→ **What you are asked to do**
Search the records below for the word "Magical", then return every line where it appears.

START Provided records

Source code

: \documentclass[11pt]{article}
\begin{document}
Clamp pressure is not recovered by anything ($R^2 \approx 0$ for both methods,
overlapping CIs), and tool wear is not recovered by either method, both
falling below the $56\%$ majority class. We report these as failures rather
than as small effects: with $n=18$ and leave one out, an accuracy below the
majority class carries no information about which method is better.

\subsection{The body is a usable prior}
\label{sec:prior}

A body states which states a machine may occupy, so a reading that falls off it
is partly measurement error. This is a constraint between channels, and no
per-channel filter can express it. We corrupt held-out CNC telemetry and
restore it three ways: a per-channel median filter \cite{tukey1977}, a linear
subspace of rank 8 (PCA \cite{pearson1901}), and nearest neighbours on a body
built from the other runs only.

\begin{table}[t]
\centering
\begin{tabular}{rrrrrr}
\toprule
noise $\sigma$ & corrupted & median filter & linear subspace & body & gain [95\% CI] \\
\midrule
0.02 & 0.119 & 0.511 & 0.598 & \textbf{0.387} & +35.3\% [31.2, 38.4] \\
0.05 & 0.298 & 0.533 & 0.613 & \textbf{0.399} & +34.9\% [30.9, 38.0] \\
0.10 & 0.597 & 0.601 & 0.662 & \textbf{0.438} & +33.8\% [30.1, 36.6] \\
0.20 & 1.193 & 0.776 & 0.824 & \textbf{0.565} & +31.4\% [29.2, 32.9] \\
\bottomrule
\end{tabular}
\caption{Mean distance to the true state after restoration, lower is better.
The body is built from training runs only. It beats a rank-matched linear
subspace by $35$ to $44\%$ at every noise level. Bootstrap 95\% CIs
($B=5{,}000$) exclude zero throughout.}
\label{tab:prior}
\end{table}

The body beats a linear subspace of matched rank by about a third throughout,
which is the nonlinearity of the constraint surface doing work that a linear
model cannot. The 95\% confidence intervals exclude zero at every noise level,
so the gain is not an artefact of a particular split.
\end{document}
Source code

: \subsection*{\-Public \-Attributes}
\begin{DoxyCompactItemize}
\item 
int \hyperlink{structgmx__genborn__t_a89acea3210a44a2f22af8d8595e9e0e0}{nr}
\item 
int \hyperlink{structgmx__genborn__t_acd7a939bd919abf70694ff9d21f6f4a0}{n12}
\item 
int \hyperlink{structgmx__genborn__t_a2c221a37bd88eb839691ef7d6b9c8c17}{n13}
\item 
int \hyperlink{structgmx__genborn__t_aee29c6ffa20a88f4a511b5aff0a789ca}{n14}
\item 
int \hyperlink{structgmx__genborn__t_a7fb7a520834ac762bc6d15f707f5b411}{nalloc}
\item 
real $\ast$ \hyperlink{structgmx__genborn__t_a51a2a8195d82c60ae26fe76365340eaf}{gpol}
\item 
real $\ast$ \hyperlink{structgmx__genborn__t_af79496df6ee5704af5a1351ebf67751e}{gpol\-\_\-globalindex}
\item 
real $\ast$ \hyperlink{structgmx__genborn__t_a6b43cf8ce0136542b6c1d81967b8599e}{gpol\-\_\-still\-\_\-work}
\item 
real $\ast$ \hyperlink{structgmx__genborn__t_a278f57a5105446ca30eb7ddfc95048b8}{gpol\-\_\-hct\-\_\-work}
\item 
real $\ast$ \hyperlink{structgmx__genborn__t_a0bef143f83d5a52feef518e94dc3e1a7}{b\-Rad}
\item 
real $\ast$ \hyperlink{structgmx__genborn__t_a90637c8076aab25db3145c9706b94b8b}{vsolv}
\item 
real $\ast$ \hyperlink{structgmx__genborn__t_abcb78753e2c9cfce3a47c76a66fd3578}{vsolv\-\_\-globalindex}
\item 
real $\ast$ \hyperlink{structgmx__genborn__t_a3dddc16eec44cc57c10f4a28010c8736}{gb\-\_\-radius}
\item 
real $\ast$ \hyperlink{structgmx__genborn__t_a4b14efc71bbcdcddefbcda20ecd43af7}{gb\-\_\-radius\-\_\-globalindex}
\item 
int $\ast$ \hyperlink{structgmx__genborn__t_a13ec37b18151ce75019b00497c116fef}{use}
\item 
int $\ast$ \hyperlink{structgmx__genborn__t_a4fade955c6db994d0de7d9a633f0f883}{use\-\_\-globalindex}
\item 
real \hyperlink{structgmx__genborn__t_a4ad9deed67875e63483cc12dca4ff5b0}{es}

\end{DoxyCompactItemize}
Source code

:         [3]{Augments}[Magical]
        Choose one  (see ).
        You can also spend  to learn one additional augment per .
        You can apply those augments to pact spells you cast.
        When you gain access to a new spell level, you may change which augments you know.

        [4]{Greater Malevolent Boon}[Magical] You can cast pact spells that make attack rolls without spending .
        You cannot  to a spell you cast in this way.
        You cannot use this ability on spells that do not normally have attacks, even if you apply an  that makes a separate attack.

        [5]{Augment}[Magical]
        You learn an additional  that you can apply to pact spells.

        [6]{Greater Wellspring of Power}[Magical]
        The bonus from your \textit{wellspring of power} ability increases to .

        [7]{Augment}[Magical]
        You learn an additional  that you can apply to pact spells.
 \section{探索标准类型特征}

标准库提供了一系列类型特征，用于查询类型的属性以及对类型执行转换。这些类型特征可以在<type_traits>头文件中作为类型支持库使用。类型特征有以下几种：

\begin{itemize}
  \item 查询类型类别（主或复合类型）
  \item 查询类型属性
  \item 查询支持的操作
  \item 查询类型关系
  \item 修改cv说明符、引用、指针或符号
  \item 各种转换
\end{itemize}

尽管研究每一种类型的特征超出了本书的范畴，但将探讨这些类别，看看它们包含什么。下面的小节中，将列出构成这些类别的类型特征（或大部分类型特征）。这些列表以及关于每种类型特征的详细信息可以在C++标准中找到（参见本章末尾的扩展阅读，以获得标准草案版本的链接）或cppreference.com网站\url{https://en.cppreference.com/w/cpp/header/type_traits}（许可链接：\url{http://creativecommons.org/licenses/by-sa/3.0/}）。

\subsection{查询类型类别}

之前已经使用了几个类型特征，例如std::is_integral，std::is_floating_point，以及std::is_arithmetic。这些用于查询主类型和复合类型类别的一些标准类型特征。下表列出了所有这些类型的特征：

END Provided records

→ **Exercise output**
:         [3]{Augments}[Magical]
        [4]{Greater Malevolent Boon}[Magical] You can cast pact spells that make attack rolls without spending .
        [5]{Augment}[Magical]
        [6]{Greater Wellspring of Power}[Magical]
        [7]{Augment}[Magical]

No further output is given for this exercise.